Data section:
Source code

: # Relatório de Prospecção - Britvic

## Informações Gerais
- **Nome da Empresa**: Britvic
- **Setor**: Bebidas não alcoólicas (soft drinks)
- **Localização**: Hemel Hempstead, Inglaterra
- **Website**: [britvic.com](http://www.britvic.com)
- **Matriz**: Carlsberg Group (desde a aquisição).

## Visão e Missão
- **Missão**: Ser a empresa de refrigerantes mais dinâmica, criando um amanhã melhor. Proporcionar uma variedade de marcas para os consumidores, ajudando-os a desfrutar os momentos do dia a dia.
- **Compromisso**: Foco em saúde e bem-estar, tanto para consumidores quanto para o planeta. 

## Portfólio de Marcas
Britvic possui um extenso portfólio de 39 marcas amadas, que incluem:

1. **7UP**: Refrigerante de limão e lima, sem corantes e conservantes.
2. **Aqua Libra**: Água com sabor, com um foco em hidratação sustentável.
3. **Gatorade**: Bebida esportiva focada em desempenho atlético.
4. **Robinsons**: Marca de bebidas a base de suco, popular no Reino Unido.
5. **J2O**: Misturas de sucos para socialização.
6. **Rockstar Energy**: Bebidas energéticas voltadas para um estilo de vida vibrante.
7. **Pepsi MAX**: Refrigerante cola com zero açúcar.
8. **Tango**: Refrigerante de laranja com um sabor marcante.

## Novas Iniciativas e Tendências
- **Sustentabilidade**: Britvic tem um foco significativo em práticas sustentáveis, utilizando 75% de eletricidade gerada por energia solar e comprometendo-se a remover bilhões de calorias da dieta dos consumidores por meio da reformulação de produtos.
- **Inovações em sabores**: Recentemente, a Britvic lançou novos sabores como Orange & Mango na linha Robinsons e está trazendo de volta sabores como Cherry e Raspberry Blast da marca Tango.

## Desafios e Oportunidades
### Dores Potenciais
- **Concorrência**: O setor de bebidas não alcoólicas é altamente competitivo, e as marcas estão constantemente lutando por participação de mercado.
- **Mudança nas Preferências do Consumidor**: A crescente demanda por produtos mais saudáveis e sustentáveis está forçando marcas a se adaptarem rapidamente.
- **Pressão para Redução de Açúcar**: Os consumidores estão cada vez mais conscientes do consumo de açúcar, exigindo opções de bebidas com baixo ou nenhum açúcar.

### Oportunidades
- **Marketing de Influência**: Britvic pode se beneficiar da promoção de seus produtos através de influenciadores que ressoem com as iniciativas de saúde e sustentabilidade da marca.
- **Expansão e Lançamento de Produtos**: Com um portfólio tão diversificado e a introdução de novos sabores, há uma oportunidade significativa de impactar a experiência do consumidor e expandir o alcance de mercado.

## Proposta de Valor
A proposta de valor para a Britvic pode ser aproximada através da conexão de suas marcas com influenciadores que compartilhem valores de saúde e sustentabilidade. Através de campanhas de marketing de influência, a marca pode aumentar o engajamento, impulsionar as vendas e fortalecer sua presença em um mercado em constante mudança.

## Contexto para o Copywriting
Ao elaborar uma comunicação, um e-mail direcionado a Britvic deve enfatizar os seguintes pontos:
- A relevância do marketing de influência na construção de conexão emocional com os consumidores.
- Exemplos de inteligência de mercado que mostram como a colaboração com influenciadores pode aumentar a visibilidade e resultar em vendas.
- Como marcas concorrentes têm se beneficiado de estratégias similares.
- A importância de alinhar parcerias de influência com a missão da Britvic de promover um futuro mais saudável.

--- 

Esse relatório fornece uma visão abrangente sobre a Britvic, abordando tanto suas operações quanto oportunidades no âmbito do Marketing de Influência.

Work to be completed: Could you output, exactly and with nothing else, the lines from the start of the records through the line containing "3. **Gatorade**: Bebida"?

Exercise answer:
Source code

: # Relatório de Prospecção - Britvic

## Informações Gerais
- **Nome da Empresa**: Britvic
- **Setor**: Bebidas não alcoólicas (soft drinks)
- **Localização**: Hemel Hempstead, Inglaterra
- **Website**: [britvic.com](http://www.britvic.com)
- **Matriz**: Carlsberg Group (desde a aquisição).

## Visão e Missão
- **Missão**: Ser a empresa de refrigerantes mais dinâmica, criando um amanhã melhor. Proporcionar uma variedade de marcas para os consumidores, ajudando-os a desfrutar os momentos do dia a dia.
- **Compromisso**: Foco em saúde e bem-estar, tanto para consumidores quanto para o planeta. 

## Portfólio de Marcas
Britvic possui um extenso portfólio de 39 marcas amadas, que incluem:

1. **7UP**: Refrigerante de limão e lima, sem corantes e conservantes.
2. **Aqua Libra**: Água com sabor, com um foco em hidratação sustentável.
3. **Gatorade**: Bebida esportiva focada em desempenho atlético.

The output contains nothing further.